Still, the U.S. Police Force was hardly unrestrained by legal limits. The Constitution of the new U.S. had the same Bill of Rights as that of the old one. And-what was more to the point, in the current discussion-was based on the same fundamental legal principles.
One of which-very basic-was that if a man breaks the law he gets arrested and charged in a court. He does not get subjected to the secret and essentially private justice of the executive branch of government.
"Dammit, there are laws," repeated Frost. The police chief cast a sour glance at one of the other occupants of the greenhouse where this little impromptu meeting was being held. Harry Lefferts, that was, lounging casually against a nearby planter. The young soldier, formerly a coal miner, had a rather peculiar position in the hierarchy of the new U.S. Army. Officially, he was "Captain Lefferts." In practice, he amounted to Mike Stearns' personal little one-man combination of the old OSS-in its woolliest World War II days-and what militant trade unions like the UMWA sometimes euphemized as the "education committee."

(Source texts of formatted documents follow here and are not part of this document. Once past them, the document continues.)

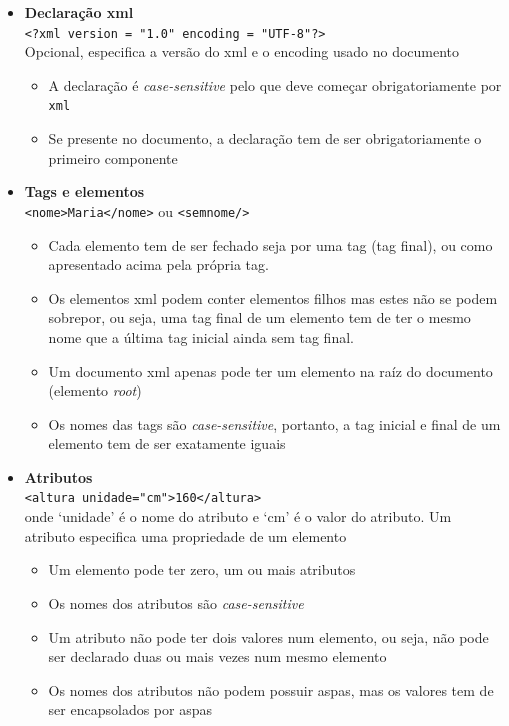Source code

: \begin{itemize}
    \item \textbf{Declaração \acrshort{xml}} \\
    \verb|<?xml version = "1.0" encoding = "UTF-8"?>| \\
    Opcional, especifica a versão do \acrshort{xml} e o encoding usado no documento
    \begin{itemize}
        \item A declaração é \textit{case-sensitive} pelo que deve começar obrigatoriamente por \texttt{xml}
        \item Se presente no documento, a declaração tem de ser obrigatoriamente o primeiro componente
    \end{itemize}
    \item \textbf{Tags e elementos} \\
    \verb|<nome>Maria</nome>| ou \verb|<semnome/>|
    \begin{itemize}
        \item Cada elemento tem de ser fechado seja por uma tag (tag final), ou como apresentado acima pela própria tag.
        \item Os elementos \acrshort{xml} podem conter elementos filhos mas estes não se podem sobrepor, ou seja, uma tag final de um elemento tem de ter o mesmo nome que a última tag inicial ainda sem tag final. 
        \item Um documento \acrshort{xml} apenas pode ter um elemento na raíz do documento (elemento \textit{root})
        \item Os nomes das tags são \textit{case-sensitive}, portanto, a tag inicial e final de um elemento tem de ser exatamente iguais
    \end{itemize}
    \item \textbf{Atributos} \\
    \verb|<altura unidade="cm">160</altura>| \\
    onde `unidade' é o nome do atributo e `cm' é o valor do atributo. Um atributo especifica uma propriedade de um elemento
    \begin{itemize}
        \item Um elemento pode ter zero, um ou mais atributos
        \item Os nomes dos atributos são \textit{case-sensitive}
        \item Um atributo não pode ter dois valores num elemento, ou seja, não pode ser declarado duas ou mais vezes num mesmo elemento
        \item Os nomes dos atributos não podem possuir aspas, mas os valores tem de ser encapsolados por aspas

\end{itemize}
\end{itemize}
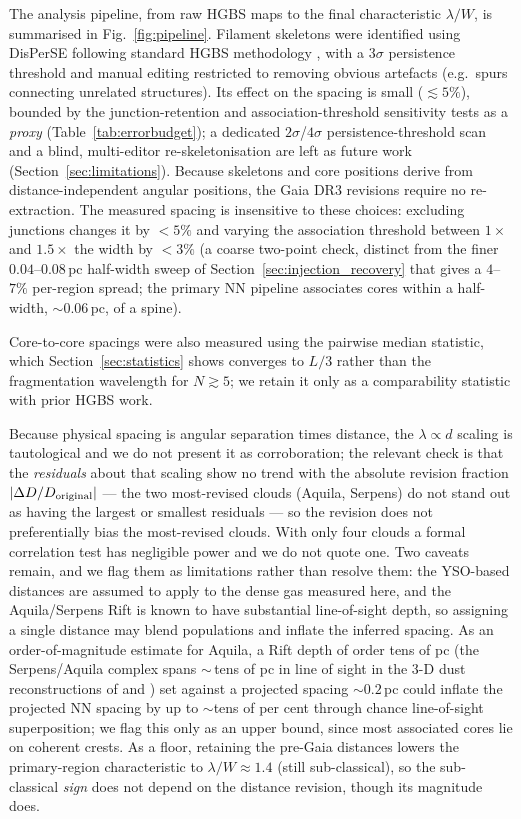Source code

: \documentclass[usenatbib,twoside,twocolumn]{mnras}
\begin{document}
The analysis pipeline, from raw HGBS maps to the final characteristic $\lambda/W$, is summarised in Fig.~\ref{fig:pipeline}. Filament skeletons were identified using DisPerSE \citep{Sousbie2011} following standard HGBS methodology \citep{Arzoumanian2011}, with a $3\sigma$ persistence threshold and manual editing restricted to removing obvious artefacts (e.g.\ spurs connecting unrelated structures). Its effect on the spacing is small ($\lesssim5\%$), bounded by the junction-retention and association-threshold sensitivity tests as a \emph{proxy} (Table~\ref{tab:errorbudget}); a dedicated $2\sigma$/$4\sigma$ persistence-threshold scan and a blind, multi-editor re-skeletonisation are left as future work (Section~\ref{sec:limitations}). Because skeletons and core positions derive from distance-independent angular positions, the Gaia DR3 revisions require no re-extraction. The measured spacing is insensitive to these choices: excluding junctions changes it by $<5\%$ and varying the association threshold between $1\times$ and $1.5\times$ the width by $<3\%$ (a coarse two-point check, distinct from the finer $0.04$--$0.08$\,pc half-width sweep of Section~\ref{sec:injection_recovery} that gives a $4$--$7\%$ per-region spread; the primary NN pipeline associates cores within a half-width, $\sim0.06$\,pc, of a spine).

Core-to-core spacings were also measured using the pairwise median statistic, which Section~\ref{sec:statistics} shows converges to $L/3$ rather than the fragmentation wavelength for $N\gtrsim5$; we retain it only as a comparability statistic with prior HGBS work.

Because physical spacing is angular separation times distance, the $\lambda\propto d$ scaling is tautological and we do not present it as corroboration; the relevant check is that the \emph{residuals} about that scaling show no trend with the absolute revision fraction $|\Delta D/D_{\rm original}|$ --- the two most-revised clouds (Aquila, Serpens) do not stand out as having the largest or smallest residuals --- so the revision does not preferentially bias the most-revised clouds. With only four clouds a formal correlation test has negligible power and we do not quote one. Two caveats remain, and we flag them as limitations rather than resolve them: the YSO-based distances \citep{Zhang2023} are assumed to apply to the dense gas measured here, and the Aquila/Serpens Rift is known to have substantial line-of-sight depth, so assigning a single distance may blend populations and inflate the inferred spacing. As an order-of-magnitude estimate for Aquila, a Rift depth of order tens of pc (the Serpens/Aquila complex spans $\sim$\,tens of pc in line of sight in the 3-D dust reconstructions of \citealt{Zucker2020} and \citealt{Green2024}) set against a projected spacing $\sim0.2$\,pc could inflate the projected NN spacing by up to $\sim$tens of per cent through chance line-of-sight superposition; we flag this only as an upper bound, since most associated cores lie on coherent crests. As a floor, retaining the pre-Gaia distances lowers the primary-region characteristic to $\lambda/W\approx1.4$ (still sub-classical), so the sub-classical \emph{sign} does not depend on the distance revision, though its magnitude does.
\end{document}

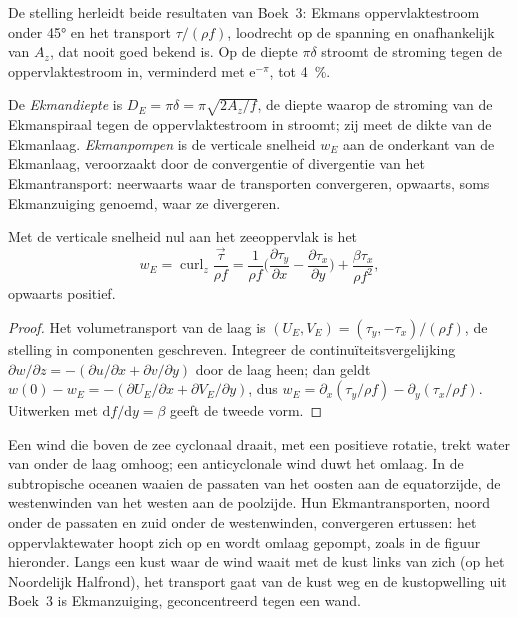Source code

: De stelling herleidt beide resultaten van Boek~3: Ekmans oppervlaktestroom
onder \ang{45} en het transport $\tau/(\rho f)$, loodrecht op de spanning en
onafhankelijk van $A_z$, dat nooit goed bekend is. Op de
diepte $\pi\delta$ stroomt de stroming tegen de oppervlaktestroom in, verminderd
met $\mathrm e^{-\pi}$, tot \qty{4}{\percent}.

\begin{definition}\label{def:b3:ocean-dynamics:ekman-pumping}
De \emph{Ekmandiepte} is $D_E = \pi\delta =
\pi\sqrt{2A_z/f}$, de diepte waarop de stroming van de Ekmanspiraal
tegen de oppervlaktestroom in stroomt; zij meet de dikte van de
Ekmanlaag. \emph{Ekmanpompen} is de verticale
snelheid $w_E$ aan de onderkant van de Ekmanlaag, veroorzaakt door de convergentie of
divergentie van het Ekmantransport: neerwaarts waar de transporten
convergeren, opwaarts, soms Ekmanzuiging genoemd, waar ze divergeren.
\end{definition}

\begin{proposition}[Ekmanpompen]\label{prop:b3:ocean-dynamics:pumping}
Met de verticale snelheid nul aan het zeeoppervlak is het 
\[
w_E = \operatorname{curl}_z\frac{\vec\tau}{\rho f}
= \frac{1}{\rho f}\Big(\frac{\partial\tau_y}{\partial x} -
\frac{\partial\tau_x}{\partial y}\Big) + \frac{\beta\tau_x}{\rho f^2} ,
\]
opwaarts positief.
\end{proposition}

\begin{proof}
Het volumetransport van de laag is $(U_E, V_E) = (\tau_y,
-\tau_x)/(\rho f)$, de stelling in componenten geschreven. Integreer de
continuïteitsvergelijking $\partial w/\partial z = -(\partial u/\partial x +
\partial v/\partial y)$ door de laag heen; dan geldt $w(0) - w_E = -(\partial
U_E/\partial x + \partial V_E/\partial y)$, dus $w_E = \partial_x(\tau_y/\rho
f) - \partial_y(\tau_x/\rho f)$. Uitwerken met $\mathrm df/\mathrm dy =
\beta$ geeft de tweede vorm.
\end{proof}

Een wind die boven de zee cyclonaal draait, met een positieve rotatie, trekt
water van onder de laag omhoog; een anticyclonale wind duwt het omlaag. In de subtropische oceanen
waaien de passaten van het oosten aan de
equatorzijde, de westenwinden van het westen aan de poolzijde. Hun Ekmantransporten,
noord onder de passaten en zuid onder de westenwinden,
convergeren ertussen: het oppervlaktewater hoopt zich op en wordt omlaag gepompt, zoals
in de figuur hieronder. Langs een kust waar de
wind waait met de kust links van zich (op het Noordelijk Halfrond), het
transport gaat van de kust weg en de kustopwelling uit Boek~3 is
Ekmanzuiging, geconcentreerd tegen een wand.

"Especially with him around," gruffed Dan, jerking his thumb at Harry. "Or are you going to tell me you brought him to 'reason' with Freddie?"
Harry just smiled. Mike shook his head. "Dan, if I hadn't brought Harry, you'd be giving me a hard time for risking myself-not much of a risk, bracing Freddie-in my august capacity as Mister President. You can't have it both ways."
Suddenly, unexpectedly, the owner of the greenhouse spoke up. Until now, Tom Stone-"Stoner" to everyone-had kept silent. Clearly enough, the whole situation made him very uncomfortable to begin with. Mike had been tipped off about Freddie Congden's treason by Tom himself, who was the man's nearest neighbor. Given Stone's history and general attitudes, it was well-nigh miraculous-and something of an indication of his personal trust in Mike-that he had done so at all. The nickname "Stoner" was no accident, and Tom had the usual attitude toward "snitching" that any longtime hippie and enthusiast for what he liked to call "alternate reality" normally had. It was crime which ranked almost on a par with arson or armed robbery.
Still… he did trust Mike, and his marriage to a German woman the year before had given him a somewhat different perspective on things. His wife Magdalena's definition of "atrocity" was a lot more material than Stoner's. Just as her definition of a "bad trip" was a journey across her war-torn homeland.